When someone I care about dies, I am indisputably sad. I am sadder the more I cared for them. Sometimes it can feel as though I am drowning in an ocean of sorrow with no shore in sight. This can happen even when I can convinced in my bones that the person whom I lost is in Heaven looking down on me.
Why am I sad?
For one thing: whatever my religious convictions, I don't actually know what happens when we die. Most of us don't. My wife calls this part of the "murky mystery" of it all. I am pretty confident that my friend whom I lost last week is currently up in Heaven smiling down at me. If that's true, then I can look forward to an eternity in their presence, the span of which will make our time apart merely an eyeblink by comparison.
But I don't actually know if that's true. Maybe I'm wrong about the afterlife. Maybe there is no afterlife. Maybe we simply pass into nothingness when we die, or we reincarnate as some other life form. Maybe there is a Heaven but I'm not going there.

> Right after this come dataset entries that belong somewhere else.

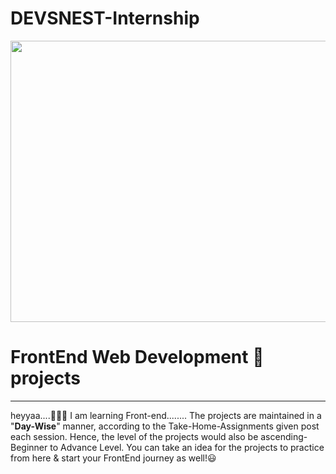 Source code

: # DEVSNEST-Internship
<img src="https://drive.google.com/uc?export=view&id=1KbLrZ79yV59j_MXIa4HP1inx7-56TeGE" width="700" height="450">

# FrontEnd Web Development 🎨 projects

---


heyyaa....🙋🏽‍♂️
I am learning Front-end........
The projects are maintained in a "**Day-Wise**" manner, according to the Take-Home-Assignments given post each session. Hence, the level of the projects would also be ascending- Beginner to Advance Level.
You can take an idea for the projects to practice from here & start your FrontEnd journey as well!😃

This doesn't mean that I don't have faith in Christianity or in the goodness of God. It's just that faith and doubt can coexist. I think they do in most of us, to some extent or other. And the possibility that I'm wrong about all of this, and that for whatever reason when I die I will not see my friend again, is deeply saddening.
But let's say I'm exactly right, and my friend is currently up in Heaven enjoying himself with God and (almost) everyone who ever lived. Let's say that when I die, I will in fact see him again, and we'll have an eternity to hang out together.

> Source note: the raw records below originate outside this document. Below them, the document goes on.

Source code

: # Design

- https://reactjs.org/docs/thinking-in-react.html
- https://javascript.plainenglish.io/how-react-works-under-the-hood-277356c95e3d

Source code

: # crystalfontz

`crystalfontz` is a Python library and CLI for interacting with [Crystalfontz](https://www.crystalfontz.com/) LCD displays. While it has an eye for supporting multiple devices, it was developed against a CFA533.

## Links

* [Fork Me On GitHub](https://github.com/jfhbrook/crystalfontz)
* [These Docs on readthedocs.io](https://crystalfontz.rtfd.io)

Even then, I would be sad. I would be sad right now, for the simple and (for me) impossible-to-get-past reason that the present is not the future.
I think of it like this. Imagine Heaven as a faraway land. Further, imagine that in this land there is no Internet, no cell coverage, and no messages of any kind can be passed back and forth. If I send a message to that land, it may be passed on to its intended recipient (I have no idea), but I can be confident that no message will be coming back.
If my friend left for this land, I would be sad. I would be sad even though this land is, by all accounts, better than the land which he is leaving. I would be sad for the simple reason that we are no longer together; that, for the next fifty or sixty years or however long I have on this earth, he is there and I am not. I would be sad for the same reason that I am sad when I go to Iowa and see one of my favorite people in the world, and then at the end of my trip I have to get on a plane to go home again; not because I think we'll never see each other again, but for the simple reason that we are not seeing each other right now and it will be awhile before we see each other again.
But while the sadness is real, it's also tempered by hope. When I was an atheist, one of my friends passed away, and I just kind of assumed that I was never going to see him again. That hurt. It stung, to lose someone I cared about and to think that that was the final and ultimate end of our relationship. it sucked thinking that I would never hear him freestyle rap again, or crack a joke, or light us all on fire with his enthusiasm for a project in our fraternity. His death brought me a sort of nihilistic despair, a sense that things had been taken from me which would never be restored.
I no longer feel that despair. Now when I pray over the death of a friend, the sense I get is very strong: "All that is lost shall be restored." I get the sense that the people I love who have passed from this world are not gone forever, but are merely in another (and better) world, and that in time I'll join them. It's the difference between boarding a plane to leave a person knowing that you'll never see them again, versus boarding the same plane with confidence that you'll see them many times more even if the gap between visits is long. Both are sad, but I think one is the sadness of despair and the other is pain mingled with hope.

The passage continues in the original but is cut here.